(Action item):
Which lines of the records below contain the word "display"? Report each of them in full.

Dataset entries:
....

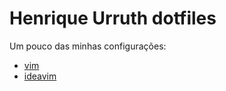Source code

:# Henrique Urruth dotfiles

Um pouco das minhas configurações:
- [vim](https://github.com/henriqueu96/dotfiles/blob/main/.vimrc)
- [ideavim](https://github.com/henriqueu96/dotfiles/blob/main/.ideavimrc)

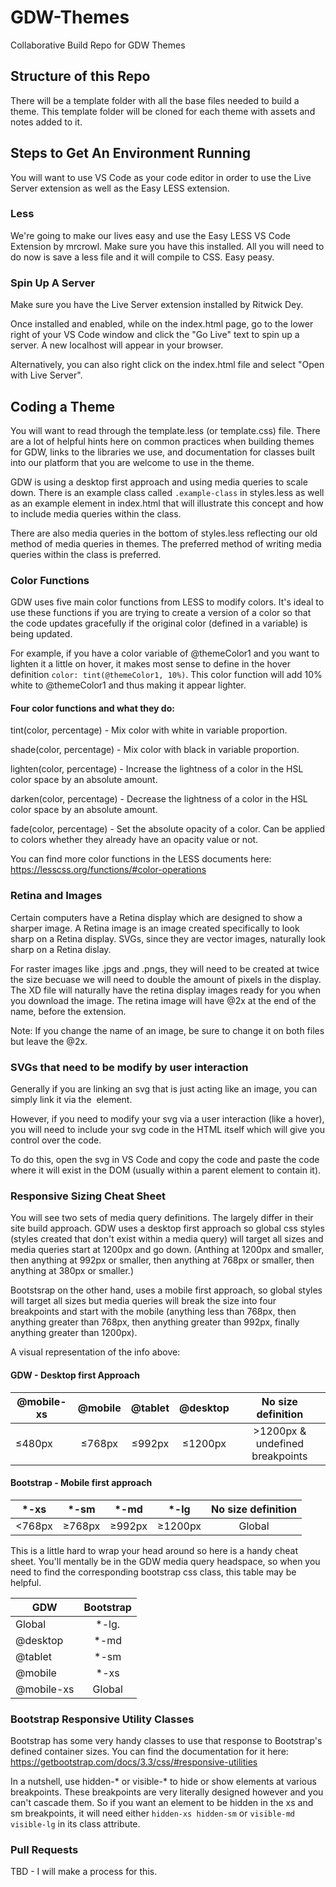 # GDW-Themes
Collaborative Build Repo for GDW Themes

## Structure of this Repo
There will be a template folder with all the base files needed to build a theme. This template folder will be cloned for each theme with assets and notes added to it. 

## Steps to Get An Environment Running
You will want to use VS Code as your code editor in order to use the Live Server extension as well as the Easy LESS extension. 
### Less
We're going to make our lives easy and use the Easy LESS VS Code Extension by mrcrowl. Make sure you have this installed. All you will need to do now is save a less file and it will compile to CSS. Easy peasy.

### Spin Up A Server
Make sure you have the Live Server extension installed by Ritwick Dey.

Once installed and enabled, while on the index.html page, go to the lower right of your VS Code window and click the "Go Live" text to spin up a server. A new localhost will appear in your browser.

Alternatively, you can also right click on the index.html file and select "Open with Live Server".

## Coding a Theme

You will want to read through the template.less (or template.css) file. There are a lot of helpful hints here on common practices when building themes for GDW, links to the libraries we use, and documentation for classes built into our platform that you are welcome to use in the theme.

GDW is using a desktop first approach and using media queries to scale down. There is an example class called `.example-class` in styles.less as well as an example element in index.html that will illustrate this concept and how to include media queries within the class.

There are also media queries in the bottom of styles.less reflecting our old method of media queries in themes. The preferred method of writing media queries within the class is preferred.


### Color Functions

GDW uses five main color functions from LESS to modify colors. It's ideal to use these functions if you are trying to create a version of a color so that the code updates gracefully if the original color (defined in a variable) is being updated.

For example, if you have a color variable of @themeColor1 and you want to lighten it a little on hover, it makes most sense to define in the hover definition `color: tint(@themeColor1, 10%)`. This color function will add 10% white to @themeColor1 and thus making it appear lighter. 

#### Four color functions and what they do:
tint(color, percentage) - Mix color with white in variable proportion.

shade(color, percentage) - Mix color with black in variable proportion.

lighten(color, percentage) - Increase the lightness of a color in the HSL color space by an absolute amount.

darken(color, percentage) - Decrease the lightness of a color in the HSL color space by an absolute amount.

fade(color, percentage) - Set the absolute opacity of a color. Can be applied to colors whether they already have an opacity value or not.

You can find more color functions in the LESS documents here: https://lesscss.org/functions/#color-operations

### Retina and Images

Certain computers have a Retina display which are designed to show a sharper image. A Retina image is an image created specifically to look sharp on a Retina display. SVGs, since they are vector images, naturally look sharp on a Retina dislay. 

For raster images like .jpgs and .pngs, they will need to be created at twice the size becuase we will need to double the amount of pixels in the display. The XD file will naturally have the retina display images ready for you when you download the image. The retina image will have @2x at the end of the name, before the extension.

Note: If you change the name of an image, be sure to change it on both files but leave the @2x.
### SVGs that need to be modify by user interaction

Generally if you are linking an svg that is just acting like an image, you can simply link it via the <img> element.

However, if you need to modify your svg via a user interaction (like a hover), you will need to include your svg code in the HTML itself which will give you control over the code.

To do this, open the svg in VS Code and copy the code and paste the code where it will exist in the DOM (usually within a parent element to contain it).

### Responsive Sizing Cheat Sheet

You will see two sets of media query definitions. The largely differ in their site build approach. GDW uses a desktop first approach so global css styles (styles created that don't exist within a media query) will target all sizes and media queries start at 1200px and go down. (Anthing at 1200px and smaller, then anything at 992px or smaller, then anything at 768px or smaller, then anything at 380px or smaller.)

Bootstsrap on the other hand, uses a mobile first approach, so global styles will target all sizes but media queries will break the size into four breakpoints and start with the mobile (anything less than 768px, then anything greater than 768px, then anything greater than 992px, finally anything greater than 1200px).

A visual representation of the info above:

#### GDW - Desktop first Approach     
|@mobile-xs   |@mobile   |@tablet   |@desktop    |No size definition              |
|-------------|:--------:|:--------:|:----------:|:------------------------------:|
|≤480px       |≤768px    |≤992px    |≤1200px     |>1200px & undefined breakpoints |

#### Bootstrap - Mobile first approach                                            
*-xs         |*-sm      |*-md     |*-lg         |No size definition               |
|------------|:--------:|:--------:|:----------:|:-------------------------------:|
<768px       |≥768px    |≥992px   |≥1200px      |Global                           |

This is a little hard to wrap your head around so here is a handy cheat sheet. You'll mentally be in the GDW media query headspace, so when you need to find the corresponding bootstrap css class, this table may be helpful. 

GDW        | Bootstrap |
|----------|:---------:|
Global     | *-lg.     |
@desktop   | *-md      |
@tablet    | *-sm      |
@mobile    | *-xs      |
@mobile-xs | Global    |

### Bootstrap Responsive Utility Classes

Bootstrap has some very handy classes to use that response to Bootstrap's defined container sizes. You can find the documentation for it here: https://getbootstrap.com/docs/3.3/css/#responsive-utilities

In a nutshell, use hidden-* or visible-* to hide or show elements at various breakpoints. These breakpoints are very literally designed however and you can't cascade them. So if you want an element to be hidden in the xs and sm breakpoints, it will need either `hidden-xs hidden-sm` or `visible-md visible-lg` in its class attribute.

### Pull Requests

TBD - I will make a process for this.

....

(Solution below):
Certain computers have a Retina display which are designed to show a sharper image. A Retina image is an image created specifically to look sharp on a Retina display. SVGs, since they are vector images, naturally look sharp on a Retina dislay. 
For raster images like .jpgs and .pngs, they will need to be created at twice the size becuase we will need to double the amount of pixels in the display. The XD file will naturally have the retina display images ready for you when you download the image. The retina image will have @2x at the end of the name, before the extension.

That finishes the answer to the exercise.